Purpose & Applications
Enables hands-free interaction and precise measurement of eye movements across activities
Used in mental health assessment, learning, neuroarchitecture, and gaming

VR & Social Media
Supports foveated rendering in VR for performance and immersion
Used in social media for gaze-based filters and engagement tracking

Limitations
High hardware cost
Calibration required
Variability across users
Occasional unintentional responses

Future Potential
Enhance accessibility
Support social communication
Enable hands-free interaction in smartphones

Mobile & Accessibility
Combine with voice control and screen overlays for better interaction experience
Potential for integration into everyday apps
Research Inspiration
I looked into industries where eye tracking technology has already proven its professionalism and reliability.

In Healthcare

In Gaming
Design Opportunity
If eye tracking can handle high-performance and accessibility-critical tasks, it could also simplify everyday video interactions.
How might we leverage eye tracking to give users intuitive, hands-free control over videos?

Solutions
I designed an eye tracking mode for YouTube Mobile that works even in noisy environments where voice control might fail.
A Short Calibration Flow
To reduce accidental input observed in eye-tracking systems, I started with a short calibration flow that helps the system adapt to individual eye movement patterns.
Gaze-Based Navigation & Timed Blinking Selection
A red outline is revealed when the user looks toward designated areas of the screen. The user can move the focus between controls by looking, and visual highlighting immediately reflects the current target. This approach allows users to explore available actions without committing to a selection.

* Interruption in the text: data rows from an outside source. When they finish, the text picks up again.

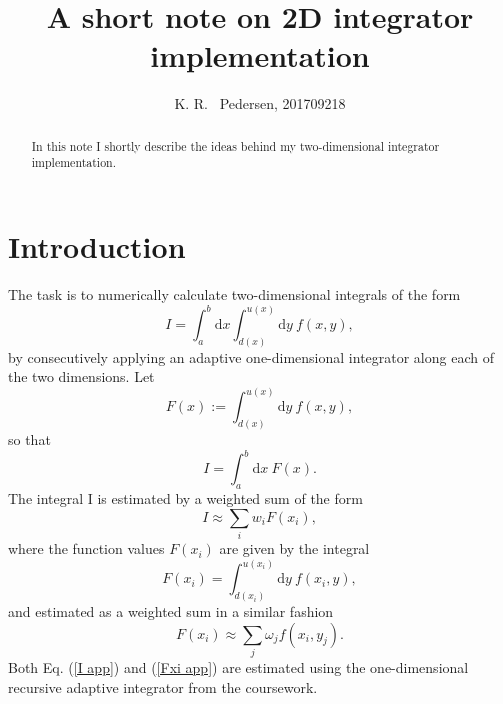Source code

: \documentclass{article}
\title{A short note on 2D integrator implementation}
\author{K. R. ~Pedersen, 201709218}
\date{}
\begin{document}
\lstset{language=C}
\maketitle

\begin{abstract}
In this note I shortly describe the ideas behind my two-dimensional integrator implementation.
\end{abstract}

\section{Introduction}
The task is to numerically calculate two-dimensional integrals of the form
\begin{equation}
	I = \int_a^b {\mathrm d x} \int_{d(x)}^{u(x)} {\mathrm d y} \: f(x,y),
	\label{integral}
\end{equation}
by consecutively applying an adaptive one-dimensional integrator along each of the two dimensions. Let
\begin{equation}
	F(x):= \int_{d(x)}^{u(x)} {\mathrm d y} \: f(x,y),
	\label{define F}
\end{equation}
so that
\begin{equation}
	I=\int_a^b {\mathrm d x} \: F(x).
	\label{I short}
\end{equation}
The integral I is estimated by a weighted sum of the form
\begin{equation}
	I \approx \sum_i w_iF(x_i),
	\label{I app}
\end{equation}
where the function values $F(x_i)$ are given by the integral
\begin{equation}
	F(x_i) = \int_{d(x_i)}^{u(x_i)} {\mathrm d y} \: f(x_i, y),
	\label{Fxi def}
\end{equation}
and estimated as a weighted sum in a similar fashion
\begin{equation}
	F(x_i) \approx \sum_j \omega_j f(x_i, y_j).
	\label{Fxi app}
\end{equation}
Both Eq. (\ref{I app}) and (\ref{Fxi app}) are estimated using the one-dimensional recursive adaptive integrator from the coursework. 
\end{document}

When confirming, select by double eye blinking will reduce unintentional actions, if user lays eyes on a button area for more than just scanning, a progress bar will shows up and respond to action without double blinking required. This, a timed blinking selection would help balance speed with accuracy while keeping interaction lightweight.

Selectable Volume Control
Instead of relying on the phone’s side buttons to adjust the volume, I added volume controls inside the playback settings. The interaction model follows familiar patterns like YouTube’s playback speed control. This design maintains a hands-free interaction experience while preserving brand consistency.
Challenges
Eye-tracking mode Layout
The challenge was balancing fast content discovery with accessibility and consistency, without relying solely on gesture-based navigation.
Key decisions
Reduce search and typing
→ Enlarge the main viewing area
→ Two-column grid for video categories
→ Prioritize genres based on user viewing preferencesImprove discoverability beyond swipe gestures
→ Add visible buttons to expand categories
→ Add arrow overlay for scrolling to support eye tracking and accessibility
Layout Iteration

Takeaways
This project reinforced the importance of grounding interaction concepts in proven technologies and real constraints. If continued, I would validate timing thresholds and blink interactions with users who rely on assistive input daily.